In Deutschland sind nicht nur Eltern gegenüber ihren Kindern unterhaltspflichtig, sondern auch Kinder gegenüber Eltern. In Skandinavien und angloamerikanischen Ländern gibt es die Unterhaltspflicht von Kindern nicht – aus gutem Grund. Von Bedeutung ist die Unterhaltspflicht vor allem, wenn die Eltern alt, pflegebedürftig und arm sind. Und arm wird schnell, wer rund um die Uhr versorgt werden muss. Pflege ist teuer, auch eine gute Rente reicht dafür nicht, bescheidene Vermögen sind rasch aufgezehrt.

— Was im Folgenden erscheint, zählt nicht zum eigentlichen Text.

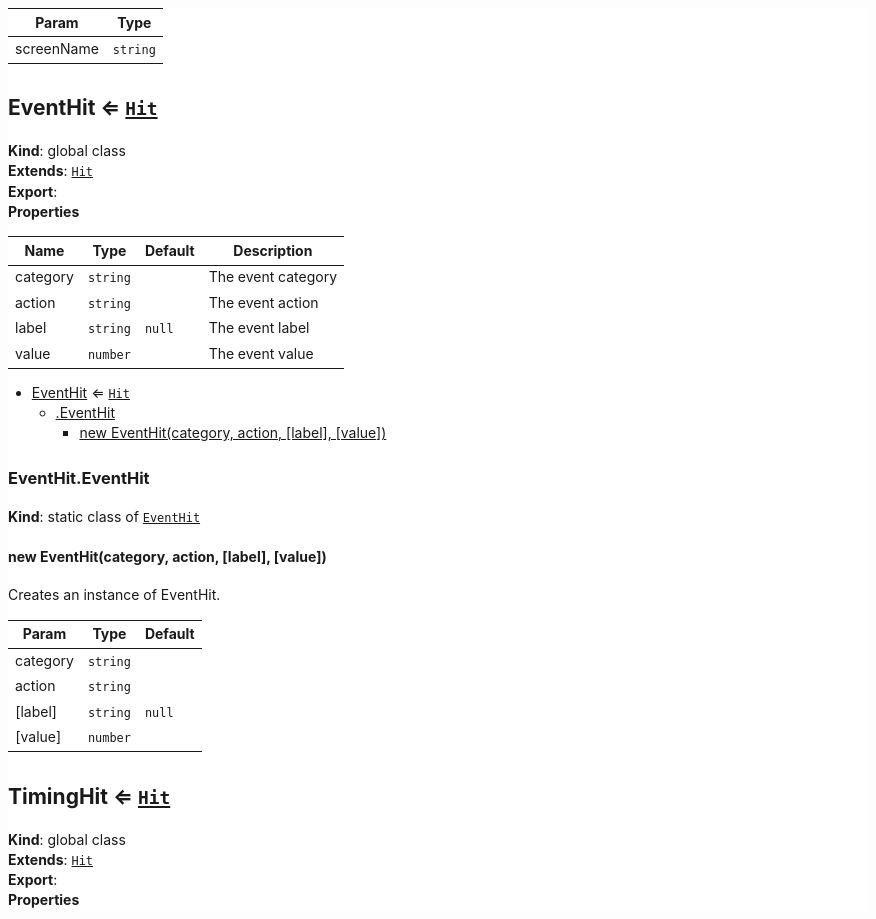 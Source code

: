 
| Param | Type |
| --- | --- |
| screenName | <code>string</code> | 

<a name="EventHit"></a>

## EventHit ⇐ [<code>Hit</code>](#Hit)
**Kind**: global class  
**Extends**: [<code>Hit</code>](#Hit)  
**Export**:   
**Properties**

| Name | Type | Default | Description |
| --- | --- | --- | --- |
| category | <code>string</code> |  | The event category |
| action | <code>string</code> |  | The event action |
| label | <code>string</code> | <code>null</code> | The event label |
| value | <code>number</code> | <code></code> | The event value |


* [EventHit](#EventHit) ⇐ [<code>Hit</code>](#Hit)
    * [.EventHit](#EventHit.EventHit)
        * [new EventHit(category, action, [label], [value])](#new_EventHit.EventHit_new)

<a name="EventHit.EventHit"></a>

### EventHit.EventHit
**Kind**: static class of [<code>EventHit</code>](#EventHit)  
<a name="new_EventHit.EventHit_new"></a>

#### new EventHit(category, action, [label], [value])
Creates an instance of EventHit.


| Param | Type | Default |
| --- | --- | --- |
| category | <code>string</code> |  | 
| action | <code>string</code> |  | 
| [label] | <code>string</code> | <code>null</code> | 
| [value] | <code>number</code> | <code></code> | 

<a name="TimingHit"></a>

## TimingHit ⇐ [<code>Hit</code>](#Hit)
**Kind**: global class  
**Extends**: [<code>Hit</code>](#Hit)  
**Export**:   
**Properties**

Die Kommunen übernehmen die Pflegekosten erst, wenn Pflegebedürftige bis auf einen kleinen Schonbetrag nichts mehr haben. Und dann schauen sie, ob sie sich wie in dem Bremer Fall etwas bei den Kindern zurückholen können. Nur bei schweren Verfehlungen gilt die Unterhaltspflicht nicht, etwa wenn Eltern ihre Kinder misshandelt oder für sie keinen Unterhalt gezahlt haben. Die »Aufkündigung des familiären Bandes« sei aber keine schwere Verfehlung, urteilten die Richter.
Dass Kinder für ihre Eltern zahlen müssen, ist aber grundsätzlich falsch – egal ob diese mit ihrem Nachwuchs gebrochen haben oder nicht. Elternschaft ist eine bewusste Entscheidung, auch für finanzielle Verpflichtungen. Kindsein ist Schicksal, dafür sollte keiner zur Kasse gebeten werden. Sind die familiären Beziehungen dahin, ist es schlimm, wenn Kinder für ihre Eltern zahlen müssen. Noch schlimmer ist es, wenn die fami­liären Beziehungen intakt sind. Für viele Senioren ist die Vorstellung unerträglich, ihren Kindern erhebliche Kosten zu verursachen.

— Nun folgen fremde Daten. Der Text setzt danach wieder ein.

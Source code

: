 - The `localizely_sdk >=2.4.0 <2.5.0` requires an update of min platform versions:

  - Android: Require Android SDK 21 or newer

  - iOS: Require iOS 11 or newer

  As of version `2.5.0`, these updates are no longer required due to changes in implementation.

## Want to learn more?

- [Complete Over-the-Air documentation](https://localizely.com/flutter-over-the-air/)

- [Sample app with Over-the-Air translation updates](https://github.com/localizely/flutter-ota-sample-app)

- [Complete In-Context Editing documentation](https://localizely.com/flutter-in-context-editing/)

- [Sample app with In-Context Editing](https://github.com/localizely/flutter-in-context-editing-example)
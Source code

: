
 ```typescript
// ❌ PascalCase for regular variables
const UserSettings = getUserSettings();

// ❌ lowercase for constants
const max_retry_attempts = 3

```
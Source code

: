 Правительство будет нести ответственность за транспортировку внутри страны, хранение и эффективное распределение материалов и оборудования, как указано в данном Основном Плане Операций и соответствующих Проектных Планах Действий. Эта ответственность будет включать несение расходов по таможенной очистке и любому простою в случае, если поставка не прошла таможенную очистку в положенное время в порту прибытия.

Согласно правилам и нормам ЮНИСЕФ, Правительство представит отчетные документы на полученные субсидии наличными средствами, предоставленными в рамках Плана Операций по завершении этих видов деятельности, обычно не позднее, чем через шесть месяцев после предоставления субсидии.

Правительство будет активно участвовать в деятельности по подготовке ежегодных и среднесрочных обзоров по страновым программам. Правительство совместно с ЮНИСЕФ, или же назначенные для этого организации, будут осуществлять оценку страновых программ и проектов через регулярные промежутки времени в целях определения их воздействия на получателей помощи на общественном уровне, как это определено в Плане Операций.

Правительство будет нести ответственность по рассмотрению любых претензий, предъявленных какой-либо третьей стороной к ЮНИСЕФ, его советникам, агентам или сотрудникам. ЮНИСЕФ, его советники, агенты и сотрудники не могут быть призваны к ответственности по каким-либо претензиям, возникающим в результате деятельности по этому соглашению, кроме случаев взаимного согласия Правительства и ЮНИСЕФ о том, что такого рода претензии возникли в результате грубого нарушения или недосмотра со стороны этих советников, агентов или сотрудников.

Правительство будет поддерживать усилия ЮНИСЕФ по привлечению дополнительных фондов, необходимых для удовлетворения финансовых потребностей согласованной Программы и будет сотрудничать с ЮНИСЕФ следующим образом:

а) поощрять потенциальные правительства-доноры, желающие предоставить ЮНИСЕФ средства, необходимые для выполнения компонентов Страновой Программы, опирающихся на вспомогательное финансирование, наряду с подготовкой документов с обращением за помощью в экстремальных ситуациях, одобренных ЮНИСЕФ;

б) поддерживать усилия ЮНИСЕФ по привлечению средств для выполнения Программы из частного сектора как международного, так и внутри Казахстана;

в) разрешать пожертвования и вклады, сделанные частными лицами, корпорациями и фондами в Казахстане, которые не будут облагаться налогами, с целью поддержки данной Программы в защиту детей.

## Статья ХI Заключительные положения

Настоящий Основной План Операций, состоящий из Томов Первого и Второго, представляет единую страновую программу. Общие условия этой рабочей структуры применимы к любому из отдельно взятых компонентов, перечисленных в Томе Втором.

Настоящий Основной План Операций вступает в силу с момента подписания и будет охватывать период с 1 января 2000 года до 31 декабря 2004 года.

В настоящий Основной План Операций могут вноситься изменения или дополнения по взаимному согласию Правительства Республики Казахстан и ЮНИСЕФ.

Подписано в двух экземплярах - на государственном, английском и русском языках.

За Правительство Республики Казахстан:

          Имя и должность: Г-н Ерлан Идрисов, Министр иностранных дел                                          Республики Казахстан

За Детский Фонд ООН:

Die Finanzindustrie schlägt daraus Profit und verkauft Millionen von Menschen private Pflegezusatzpolicen, die aber die Kosten häufig auch nicht abdecken. Mit den Presseberichten über das BGH-Urteil können Versicherungsverkäufer nun noch viel größere Angst bei Eltern schüren.
Dabei gibt es für Pflegekosten eine Lösung: die gesetzliche Pflegeversicherung. Das ist eine Zwangsversicherung, in die jeder mit dem Krankenkassenbeitrag einzahlen muss. Aber wenn es darauf ankommt, reicht sie nicht. Eine »Teilkaskover­sicherung« sei die gesetzliche Pflegeversicherung, heißt es immer wieder.

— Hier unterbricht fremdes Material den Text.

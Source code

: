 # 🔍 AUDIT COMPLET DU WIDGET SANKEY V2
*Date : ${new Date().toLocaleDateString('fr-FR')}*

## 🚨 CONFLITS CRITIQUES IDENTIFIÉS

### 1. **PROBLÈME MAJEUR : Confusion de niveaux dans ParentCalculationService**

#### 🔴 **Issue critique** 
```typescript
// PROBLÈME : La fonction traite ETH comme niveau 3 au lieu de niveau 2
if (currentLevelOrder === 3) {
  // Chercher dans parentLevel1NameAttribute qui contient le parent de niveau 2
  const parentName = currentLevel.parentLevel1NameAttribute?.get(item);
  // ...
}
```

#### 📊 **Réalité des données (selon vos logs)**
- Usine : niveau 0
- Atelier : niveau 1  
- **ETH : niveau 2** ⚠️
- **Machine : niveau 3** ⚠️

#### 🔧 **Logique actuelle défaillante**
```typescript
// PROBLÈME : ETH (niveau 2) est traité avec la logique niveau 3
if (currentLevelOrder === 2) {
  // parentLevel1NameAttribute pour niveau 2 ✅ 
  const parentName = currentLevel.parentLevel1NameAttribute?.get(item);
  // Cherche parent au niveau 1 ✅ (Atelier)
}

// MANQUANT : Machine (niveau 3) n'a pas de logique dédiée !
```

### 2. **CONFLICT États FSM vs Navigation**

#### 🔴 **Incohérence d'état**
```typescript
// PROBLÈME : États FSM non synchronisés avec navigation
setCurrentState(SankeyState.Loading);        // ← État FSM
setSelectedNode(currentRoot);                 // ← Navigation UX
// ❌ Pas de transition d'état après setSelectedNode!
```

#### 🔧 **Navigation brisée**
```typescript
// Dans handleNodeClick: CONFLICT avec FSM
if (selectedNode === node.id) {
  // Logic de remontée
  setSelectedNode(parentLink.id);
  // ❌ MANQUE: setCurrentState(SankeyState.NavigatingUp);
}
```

Und das ist das Problem. Eingeführt wurde sie von der Regierung Kohl mit der Begründung, ältere Menschen sollten nicht von der Sozialhilfe abhängig sein. Doch genau das ist heutzutage häufig der Fall. Wegen des Versagens der Pflegeversicherung zahlten die Kommunen 2013 immerhin 3,7 Milliarden Euro an Pflegekosten. Städte und Gemeinden werden angesichts ihrer finanziellen Schwierigkeiten künftig häufiger versuchen, geliebte und ungeliebte Kinder daran zu beteiligen.